18. März 2010

"Salvator Rosa" Deutsche Erstaufführung in Braunschweig


Bildschirmfoto und Video: www.theater-tv.com 

Salvator Rosa  - eine nahezu unbekannte Oper von Antônio Carlos Gomes
Mit Antônio Carlos Gomes (1836 - 1896) setzte sich zur Zeit Verdis ein brasilianischer Opernkomponist auch international durch. "Salvator Rosa" war neben "Il Guarany", uraufgeführt an der Mailänder Scala, als einzige seiner Opern erfolgreich. 1874 erlebte diese "Revolutionsoper" ihre Uraufführung am Genueser Teatro Carlo Felice. Erst spät wurde diese Oper auch in Deutschland entdeckt, und sie feierte eine viel beachtete und auch im Rundfunk übertragene Erstaufführung am Staatstheater Braunschweig (Premiere am 20. Januar 2010).
Inhaltlich geht es in der Oper einmal um den Aufstand der neapolitanischen Fischer unter der Leitung ihres Anführers Masaniello im Jahre 1647. Dieser war Rädelsführer einer Revolte gegen die spanische Herrschaft Neapels. An die Macht gekommen wurde Masaniello wahnsinnig. Er übte eine Schreckensherrschaft aus und fiel schließlich einem Mordkomplott zum Opfer. In der Oper ist er mit dem Maler Salvator Rosa (1615-1673) befreundet. Rosa pendelt zwischen den Revolutionären und dem spanischen Machthaber, dem Duca d`Arcos, hin und her, da er die Tochter des Duca, Isabella liebt. Isabella opfert sich später und erdolcht sich, um den Geliebten vor der Verurteilung zum Tode zu retten. In der Oper werden somit beider Schicksale, die des Malers und die des Aufständischen aus dem Volke, verknüpft, ohne dass dies historisch belegt wäre. 

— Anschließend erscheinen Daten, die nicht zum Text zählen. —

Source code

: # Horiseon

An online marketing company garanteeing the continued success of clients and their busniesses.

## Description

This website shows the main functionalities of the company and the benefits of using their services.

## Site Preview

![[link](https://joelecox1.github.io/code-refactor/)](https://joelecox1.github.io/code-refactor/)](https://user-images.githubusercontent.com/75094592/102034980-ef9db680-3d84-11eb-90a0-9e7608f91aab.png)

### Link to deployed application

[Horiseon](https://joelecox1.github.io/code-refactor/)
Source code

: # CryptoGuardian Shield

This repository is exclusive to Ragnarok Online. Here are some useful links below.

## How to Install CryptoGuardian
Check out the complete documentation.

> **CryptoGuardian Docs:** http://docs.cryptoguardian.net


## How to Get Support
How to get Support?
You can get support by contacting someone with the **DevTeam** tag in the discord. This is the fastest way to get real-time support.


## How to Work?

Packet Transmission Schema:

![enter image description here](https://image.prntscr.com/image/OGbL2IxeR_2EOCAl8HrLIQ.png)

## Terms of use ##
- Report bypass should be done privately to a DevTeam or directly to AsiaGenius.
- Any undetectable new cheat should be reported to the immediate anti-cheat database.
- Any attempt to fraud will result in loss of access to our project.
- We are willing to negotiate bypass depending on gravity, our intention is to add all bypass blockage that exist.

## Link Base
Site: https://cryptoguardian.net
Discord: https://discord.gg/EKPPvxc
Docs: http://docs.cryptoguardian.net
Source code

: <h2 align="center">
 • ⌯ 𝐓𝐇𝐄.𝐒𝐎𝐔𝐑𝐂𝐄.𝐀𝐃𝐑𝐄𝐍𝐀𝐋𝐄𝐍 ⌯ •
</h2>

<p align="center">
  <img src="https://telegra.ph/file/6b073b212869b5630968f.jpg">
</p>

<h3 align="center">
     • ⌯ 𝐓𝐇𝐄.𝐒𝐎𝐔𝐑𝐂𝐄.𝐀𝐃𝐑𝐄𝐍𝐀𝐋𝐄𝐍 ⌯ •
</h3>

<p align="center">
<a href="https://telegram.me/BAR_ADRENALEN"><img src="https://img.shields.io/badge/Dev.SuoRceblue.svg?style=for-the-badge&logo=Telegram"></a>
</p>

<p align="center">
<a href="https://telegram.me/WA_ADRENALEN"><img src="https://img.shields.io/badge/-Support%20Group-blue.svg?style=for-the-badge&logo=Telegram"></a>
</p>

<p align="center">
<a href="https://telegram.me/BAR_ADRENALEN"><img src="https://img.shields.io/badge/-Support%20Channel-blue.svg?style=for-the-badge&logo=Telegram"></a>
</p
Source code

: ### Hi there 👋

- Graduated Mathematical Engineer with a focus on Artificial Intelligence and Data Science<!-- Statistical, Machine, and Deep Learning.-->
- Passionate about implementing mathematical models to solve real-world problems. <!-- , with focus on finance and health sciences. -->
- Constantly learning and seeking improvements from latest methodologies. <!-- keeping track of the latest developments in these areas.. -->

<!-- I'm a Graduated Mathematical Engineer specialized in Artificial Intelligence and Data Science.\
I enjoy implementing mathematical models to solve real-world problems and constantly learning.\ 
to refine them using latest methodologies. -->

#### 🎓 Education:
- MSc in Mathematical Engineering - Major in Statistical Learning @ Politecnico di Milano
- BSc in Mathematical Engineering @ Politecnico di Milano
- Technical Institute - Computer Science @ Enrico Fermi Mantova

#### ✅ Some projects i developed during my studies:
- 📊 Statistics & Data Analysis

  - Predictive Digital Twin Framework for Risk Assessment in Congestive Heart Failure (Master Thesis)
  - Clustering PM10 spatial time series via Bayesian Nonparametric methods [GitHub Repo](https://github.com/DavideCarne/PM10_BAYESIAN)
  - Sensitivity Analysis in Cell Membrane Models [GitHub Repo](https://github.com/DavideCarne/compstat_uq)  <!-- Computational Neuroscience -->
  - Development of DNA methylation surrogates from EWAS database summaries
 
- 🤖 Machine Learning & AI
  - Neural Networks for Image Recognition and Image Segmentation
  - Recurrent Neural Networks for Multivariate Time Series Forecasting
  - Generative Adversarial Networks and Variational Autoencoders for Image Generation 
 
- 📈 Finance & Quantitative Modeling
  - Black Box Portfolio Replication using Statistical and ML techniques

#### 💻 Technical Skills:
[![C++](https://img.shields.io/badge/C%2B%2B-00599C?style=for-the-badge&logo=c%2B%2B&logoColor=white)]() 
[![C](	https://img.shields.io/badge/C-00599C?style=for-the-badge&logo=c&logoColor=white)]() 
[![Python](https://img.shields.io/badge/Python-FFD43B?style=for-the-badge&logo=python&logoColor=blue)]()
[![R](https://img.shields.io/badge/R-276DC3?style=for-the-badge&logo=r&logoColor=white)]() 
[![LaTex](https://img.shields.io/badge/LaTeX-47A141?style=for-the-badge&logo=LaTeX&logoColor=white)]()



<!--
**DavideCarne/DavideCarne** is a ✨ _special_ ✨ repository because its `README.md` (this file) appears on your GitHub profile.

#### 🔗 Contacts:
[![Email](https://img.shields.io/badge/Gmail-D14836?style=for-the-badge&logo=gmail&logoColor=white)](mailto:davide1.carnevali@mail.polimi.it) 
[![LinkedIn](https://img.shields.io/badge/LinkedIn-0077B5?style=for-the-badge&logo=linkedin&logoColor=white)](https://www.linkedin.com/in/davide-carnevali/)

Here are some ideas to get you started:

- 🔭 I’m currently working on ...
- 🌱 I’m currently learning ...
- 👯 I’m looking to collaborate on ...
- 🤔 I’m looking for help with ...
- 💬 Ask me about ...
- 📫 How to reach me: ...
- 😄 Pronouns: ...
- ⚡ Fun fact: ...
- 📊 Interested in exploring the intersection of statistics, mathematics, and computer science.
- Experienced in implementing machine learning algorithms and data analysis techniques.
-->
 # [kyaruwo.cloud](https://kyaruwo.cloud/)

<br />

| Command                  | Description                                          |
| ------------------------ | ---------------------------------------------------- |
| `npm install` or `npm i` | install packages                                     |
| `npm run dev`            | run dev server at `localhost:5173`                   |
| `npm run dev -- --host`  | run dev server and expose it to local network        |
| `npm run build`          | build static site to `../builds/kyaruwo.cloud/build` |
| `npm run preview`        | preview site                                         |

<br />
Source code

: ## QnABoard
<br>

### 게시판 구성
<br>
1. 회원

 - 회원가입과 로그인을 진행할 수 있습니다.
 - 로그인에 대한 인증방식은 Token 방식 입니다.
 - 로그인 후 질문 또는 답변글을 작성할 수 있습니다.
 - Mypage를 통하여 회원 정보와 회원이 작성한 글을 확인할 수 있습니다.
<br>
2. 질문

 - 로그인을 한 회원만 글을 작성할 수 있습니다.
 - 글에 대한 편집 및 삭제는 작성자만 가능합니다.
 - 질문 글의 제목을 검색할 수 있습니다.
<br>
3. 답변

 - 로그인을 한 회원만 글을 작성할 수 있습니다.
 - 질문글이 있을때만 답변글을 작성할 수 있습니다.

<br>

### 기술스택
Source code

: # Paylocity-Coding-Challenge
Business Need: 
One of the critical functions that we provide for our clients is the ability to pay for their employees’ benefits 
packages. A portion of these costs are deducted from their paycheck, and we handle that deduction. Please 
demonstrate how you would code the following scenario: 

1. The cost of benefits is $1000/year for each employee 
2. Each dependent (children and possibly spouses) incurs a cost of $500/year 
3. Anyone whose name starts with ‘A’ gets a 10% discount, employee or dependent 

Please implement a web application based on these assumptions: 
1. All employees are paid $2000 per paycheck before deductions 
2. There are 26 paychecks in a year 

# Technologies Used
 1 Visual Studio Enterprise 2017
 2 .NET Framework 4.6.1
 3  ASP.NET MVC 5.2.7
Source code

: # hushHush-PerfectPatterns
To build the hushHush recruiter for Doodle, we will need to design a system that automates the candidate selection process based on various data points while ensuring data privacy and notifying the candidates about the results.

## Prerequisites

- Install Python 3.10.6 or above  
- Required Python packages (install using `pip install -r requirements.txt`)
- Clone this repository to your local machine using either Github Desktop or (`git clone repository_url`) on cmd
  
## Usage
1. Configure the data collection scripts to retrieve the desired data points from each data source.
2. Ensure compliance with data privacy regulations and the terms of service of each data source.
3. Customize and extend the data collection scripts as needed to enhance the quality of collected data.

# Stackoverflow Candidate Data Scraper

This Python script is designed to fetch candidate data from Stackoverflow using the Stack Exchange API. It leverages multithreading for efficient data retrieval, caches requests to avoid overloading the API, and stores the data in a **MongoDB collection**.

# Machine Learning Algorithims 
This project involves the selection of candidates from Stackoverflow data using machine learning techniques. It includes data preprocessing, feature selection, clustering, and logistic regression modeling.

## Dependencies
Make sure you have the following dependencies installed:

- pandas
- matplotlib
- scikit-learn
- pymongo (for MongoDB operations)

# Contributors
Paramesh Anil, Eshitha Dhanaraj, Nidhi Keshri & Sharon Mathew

Das Orchester spielte unter der Leitung Georg Menskes schwungvoll und konzentriert. Der Musik wohnt eine gewisse Herbheit inne, es gibt einen "veristischen Zug" (Menskes im Programmheft), und "Lokalkolorit" durch Tarantella, Kanonenschüsse und den stilgerechten  Einsatz einer Orgel in der Klosterszene. Man könnte die Musik als "typischen Verdi", als "echte italienische Musik des 19. Jahrhunderts" beschreiben (Menskes). Besonders im zweiten Akt gewinnt die Oper deutlich an Fahrt, es wird immer mitreißender und dramatischer. Gomes setzt gekonnt Effekte ein zum Beispiel durch ein herrliches Duett zwischen dem Bariton Malte Roesner als Masaniello und dem Tenor Ray M. Wade Jr. als Salvator Rosa. Auch der Chor, der mal die Hofgesellschaft des Herzogs, mal das aufrührerische Volk von Neapel darstellt, trumpft machtvoll auf. 
Roesner, 1979 in New York geboren und seit 2006 in Braunschweig Ensemblemitglied, lieferte ein glänzendes Rollenportrait als Masaniello und gefiel mir wiederum mit seiner schönen beweglichen Stimme, die auch fahle raue Töne der Zerrissenheit und Verzweiflung zu produzieren weiß. Die Stimme als "kernig" zu bezeichnen und ihn zu behaupten, Roesner "sei dramatisch doch noch über seine Grenzen gegangen" (Andreas Berger am 22.1.2010 in der Braunschweiger Zeitung) empfinde ich als überzogen. 
Wades samtiger makelloser Tenor als Rosa ist berückend, nicht oft ist ein so großartiger und beseelt singender lyrischer Tenor zu hören. Die Rolle der Isabella wurde von der jungen slowakischen Sopranistin Maria Porubcinova ebenfalls glänzend verkörpert. Hier stimmte einfach alles: Die herrliche kraftvolle Stimme, der dramatische Ausdruck, aber auch Zartheit und Trauer in Passagen der Liebessehnsucht oder Entsagung. Auch bei der zweiten von mir am 28.2.2010 besuchten Aufführung konnte ich mich von der Ausstrahlung und eindrucksvollen Gestaltungssicherheit der Sängerin überzeugen. 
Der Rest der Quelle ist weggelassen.